Stored data entries:
▬▬▬
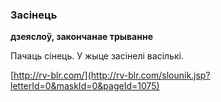 ### Засінець
**дзеяслоў, закончанае трыванне**

Пачаць сінець. У жыце засінелі васількі.

<a rel="author">[http://rv-blr.com/](http://rv-blr.com/slounik.jsp?letterId=0&maskId=0&pageId=1075)</a>
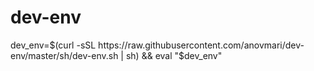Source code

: # dev-env

dev_env=$(curl -sSL https://raw.githubusercontent.com/anovmari/dev-env/master/sh/dev-env.sh | sh) && eval "$dev_env"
▬▬▬
• PROBLEM:
Please give the data above again in exact form and omit every picture.

• RESPONSE TO THE EXERCISE:
 ### Засінець
**дзеяслоў, закончанае трыванне**

Пачаць сінець. У жыце засінелі васількі.

<a rel="author">[http://rv-blr.com/](http://rv-blr.com/slounik.jsp?letterId=0&maskId=0&pageId=1075)</a>
Source code

: # dev-env

dev_env=$(curl -sSL https://raw.githubusercontent.com/anovmari/dev-env/master/sh/dev-env.sh | sh) && eval "$dev_env"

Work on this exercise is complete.